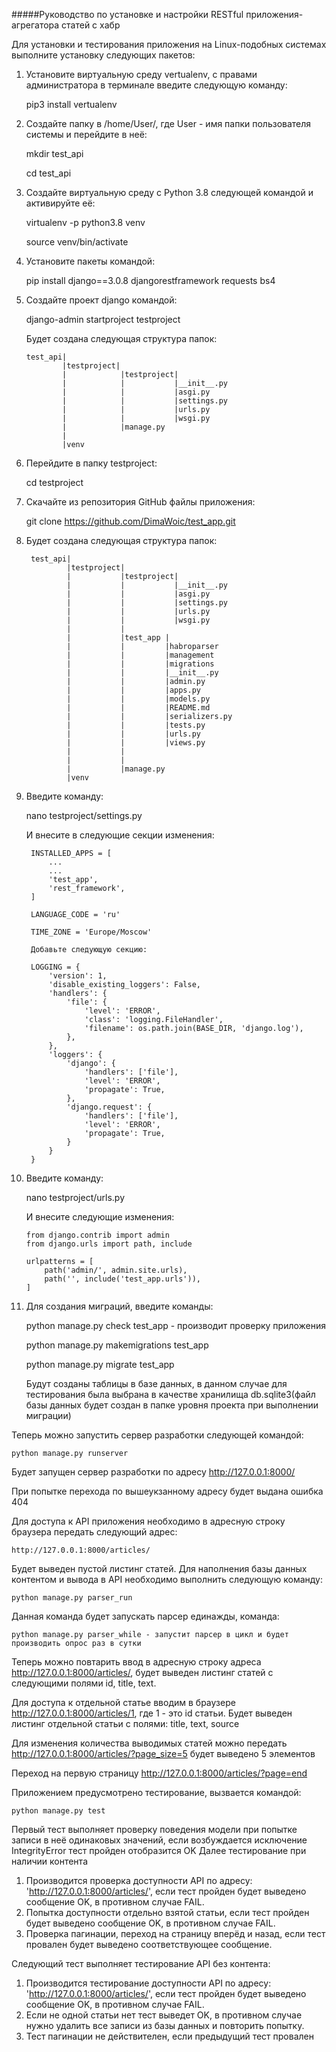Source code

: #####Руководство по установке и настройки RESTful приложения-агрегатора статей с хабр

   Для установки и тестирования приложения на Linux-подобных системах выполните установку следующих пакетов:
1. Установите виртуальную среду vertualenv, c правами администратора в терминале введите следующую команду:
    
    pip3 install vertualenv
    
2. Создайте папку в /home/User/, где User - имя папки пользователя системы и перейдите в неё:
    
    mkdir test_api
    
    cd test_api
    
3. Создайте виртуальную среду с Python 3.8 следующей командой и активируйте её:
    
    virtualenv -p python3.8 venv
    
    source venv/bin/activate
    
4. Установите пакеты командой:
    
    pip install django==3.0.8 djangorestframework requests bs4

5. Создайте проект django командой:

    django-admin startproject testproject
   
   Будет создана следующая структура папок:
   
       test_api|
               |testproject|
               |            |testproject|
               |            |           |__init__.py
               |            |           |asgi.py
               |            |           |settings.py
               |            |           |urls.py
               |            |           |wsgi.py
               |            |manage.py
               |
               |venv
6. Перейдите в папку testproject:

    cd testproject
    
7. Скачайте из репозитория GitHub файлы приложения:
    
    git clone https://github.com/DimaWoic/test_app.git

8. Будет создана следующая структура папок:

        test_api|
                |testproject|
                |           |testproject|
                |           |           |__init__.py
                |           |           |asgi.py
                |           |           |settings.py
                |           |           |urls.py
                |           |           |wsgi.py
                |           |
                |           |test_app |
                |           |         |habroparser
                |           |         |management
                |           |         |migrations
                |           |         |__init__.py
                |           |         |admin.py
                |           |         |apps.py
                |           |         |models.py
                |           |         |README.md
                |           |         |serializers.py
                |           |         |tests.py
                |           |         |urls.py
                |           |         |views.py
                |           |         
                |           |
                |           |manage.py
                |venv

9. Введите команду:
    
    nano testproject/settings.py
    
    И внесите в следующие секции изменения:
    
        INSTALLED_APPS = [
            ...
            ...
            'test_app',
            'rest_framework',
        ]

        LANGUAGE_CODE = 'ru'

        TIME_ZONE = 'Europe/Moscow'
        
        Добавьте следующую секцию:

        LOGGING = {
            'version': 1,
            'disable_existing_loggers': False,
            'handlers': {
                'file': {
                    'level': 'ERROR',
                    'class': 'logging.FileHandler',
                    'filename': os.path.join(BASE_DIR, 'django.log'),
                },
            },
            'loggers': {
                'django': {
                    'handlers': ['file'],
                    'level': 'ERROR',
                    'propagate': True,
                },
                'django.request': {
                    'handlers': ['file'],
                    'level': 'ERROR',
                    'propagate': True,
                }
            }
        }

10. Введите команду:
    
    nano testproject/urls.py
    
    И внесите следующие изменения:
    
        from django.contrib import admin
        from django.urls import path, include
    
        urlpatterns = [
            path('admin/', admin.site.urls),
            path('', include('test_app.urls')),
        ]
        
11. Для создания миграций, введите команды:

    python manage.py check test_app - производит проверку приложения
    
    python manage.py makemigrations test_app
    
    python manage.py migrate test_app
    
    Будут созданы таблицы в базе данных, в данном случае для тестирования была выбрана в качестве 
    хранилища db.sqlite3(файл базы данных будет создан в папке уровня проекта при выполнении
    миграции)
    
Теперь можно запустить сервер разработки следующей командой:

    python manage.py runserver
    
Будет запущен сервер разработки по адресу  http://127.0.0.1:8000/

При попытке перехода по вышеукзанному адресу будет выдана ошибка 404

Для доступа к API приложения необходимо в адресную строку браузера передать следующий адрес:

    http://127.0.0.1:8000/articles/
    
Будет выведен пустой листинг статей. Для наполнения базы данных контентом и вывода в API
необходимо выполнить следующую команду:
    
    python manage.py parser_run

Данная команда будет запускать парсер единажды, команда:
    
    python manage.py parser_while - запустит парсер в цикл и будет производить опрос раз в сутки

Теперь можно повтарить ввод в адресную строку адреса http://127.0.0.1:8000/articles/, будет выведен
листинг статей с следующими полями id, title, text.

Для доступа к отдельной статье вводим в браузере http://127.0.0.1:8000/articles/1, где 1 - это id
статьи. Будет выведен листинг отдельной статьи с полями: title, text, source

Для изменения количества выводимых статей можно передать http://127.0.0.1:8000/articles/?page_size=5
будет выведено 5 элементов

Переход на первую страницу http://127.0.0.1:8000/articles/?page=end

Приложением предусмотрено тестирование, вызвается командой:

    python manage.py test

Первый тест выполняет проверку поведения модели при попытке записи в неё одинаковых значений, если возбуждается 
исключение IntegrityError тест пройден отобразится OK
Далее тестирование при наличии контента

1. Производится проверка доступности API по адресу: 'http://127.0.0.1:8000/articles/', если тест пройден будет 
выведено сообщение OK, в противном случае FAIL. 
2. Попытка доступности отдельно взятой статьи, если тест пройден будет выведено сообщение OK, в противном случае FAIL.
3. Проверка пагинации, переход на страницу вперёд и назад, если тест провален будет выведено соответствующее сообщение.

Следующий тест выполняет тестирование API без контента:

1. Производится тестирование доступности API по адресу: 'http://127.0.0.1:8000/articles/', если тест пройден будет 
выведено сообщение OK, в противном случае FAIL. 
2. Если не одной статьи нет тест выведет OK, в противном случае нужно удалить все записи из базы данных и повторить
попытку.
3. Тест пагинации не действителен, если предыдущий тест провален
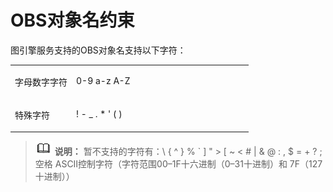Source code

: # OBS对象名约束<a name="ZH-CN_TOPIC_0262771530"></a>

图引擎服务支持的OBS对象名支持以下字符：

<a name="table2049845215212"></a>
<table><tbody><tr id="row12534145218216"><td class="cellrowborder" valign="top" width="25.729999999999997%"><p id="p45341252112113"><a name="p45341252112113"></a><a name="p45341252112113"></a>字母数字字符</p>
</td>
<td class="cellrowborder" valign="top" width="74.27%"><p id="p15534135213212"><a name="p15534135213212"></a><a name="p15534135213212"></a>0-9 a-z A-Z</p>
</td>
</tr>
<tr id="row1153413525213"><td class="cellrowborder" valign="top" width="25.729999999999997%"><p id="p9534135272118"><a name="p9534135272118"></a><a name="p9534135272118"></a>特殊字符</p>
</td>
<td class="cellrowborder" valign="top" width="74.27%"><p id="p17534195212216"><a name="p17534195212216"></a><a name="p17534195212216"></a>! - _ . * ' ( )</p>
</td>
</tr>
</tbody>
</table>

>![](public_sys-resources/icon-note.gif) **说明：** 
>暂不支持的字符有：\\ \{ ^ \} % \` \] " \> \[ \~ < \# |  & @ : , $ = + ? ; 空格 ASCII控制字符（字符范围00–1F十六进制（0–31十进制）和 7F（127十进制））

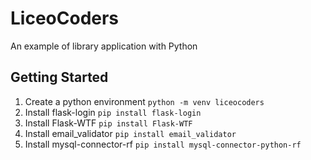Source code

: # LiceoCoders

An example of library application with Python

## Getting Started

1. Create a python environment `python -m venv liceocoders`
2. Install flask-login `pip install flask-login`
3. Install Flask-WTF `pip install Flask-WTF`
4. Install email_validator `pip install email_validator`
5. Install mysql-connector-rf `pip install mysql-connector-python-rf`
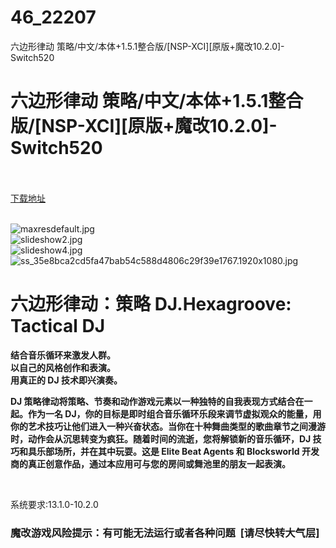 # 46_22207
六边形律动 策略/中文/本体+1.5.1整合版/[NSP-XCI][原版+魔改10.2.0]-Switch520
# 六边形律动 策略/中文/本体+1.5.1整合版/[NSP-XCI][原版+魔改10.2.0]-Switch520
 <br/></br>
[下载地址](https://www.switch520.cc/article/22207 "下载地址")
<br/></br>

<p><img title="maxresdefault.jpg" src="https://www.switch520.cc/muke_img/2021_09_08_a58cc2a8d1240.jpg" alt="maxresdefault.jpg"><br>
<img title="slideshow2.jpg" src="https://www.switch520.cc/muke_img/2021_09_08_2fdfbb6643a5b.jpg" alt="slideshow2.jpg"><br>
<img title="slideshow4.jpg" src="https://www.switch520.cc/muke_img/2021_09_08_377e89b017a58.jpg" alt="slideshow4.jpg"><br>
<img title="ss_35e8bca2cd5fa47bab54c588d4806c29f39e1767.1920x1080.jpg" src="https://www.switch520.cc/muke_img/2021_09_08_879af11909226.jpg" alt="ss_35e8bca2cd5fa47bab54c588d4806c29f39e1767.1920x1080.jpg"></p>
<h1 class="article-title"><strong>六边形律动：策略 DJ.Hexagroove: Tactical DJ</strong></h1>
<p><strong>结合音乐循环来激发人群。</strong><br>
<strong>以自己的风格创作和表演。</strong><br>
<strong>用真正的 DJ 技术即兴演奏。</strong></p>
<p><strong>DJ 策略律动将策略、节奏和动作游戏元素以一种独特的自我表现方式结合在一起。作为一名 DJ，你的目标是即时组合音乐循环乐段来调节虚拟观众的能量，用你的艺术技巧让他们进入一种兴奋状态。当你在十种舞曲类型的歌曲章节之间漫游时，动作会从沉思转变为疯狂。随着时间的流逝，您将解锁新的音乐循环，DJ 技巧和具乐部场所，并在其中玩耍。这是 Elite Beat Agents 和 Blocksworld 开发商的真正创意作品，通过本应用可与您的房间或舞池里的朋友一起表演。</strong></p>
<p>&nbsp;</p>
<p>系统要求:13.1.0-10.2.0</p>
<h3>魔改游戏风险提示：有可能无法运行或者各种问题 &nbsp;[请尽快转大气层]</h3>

◆ ◆ ◆ ◆

» What to do: Considering the entries above, how many lines contain "выведено"? Give that number with nothing else.

» Response area: 5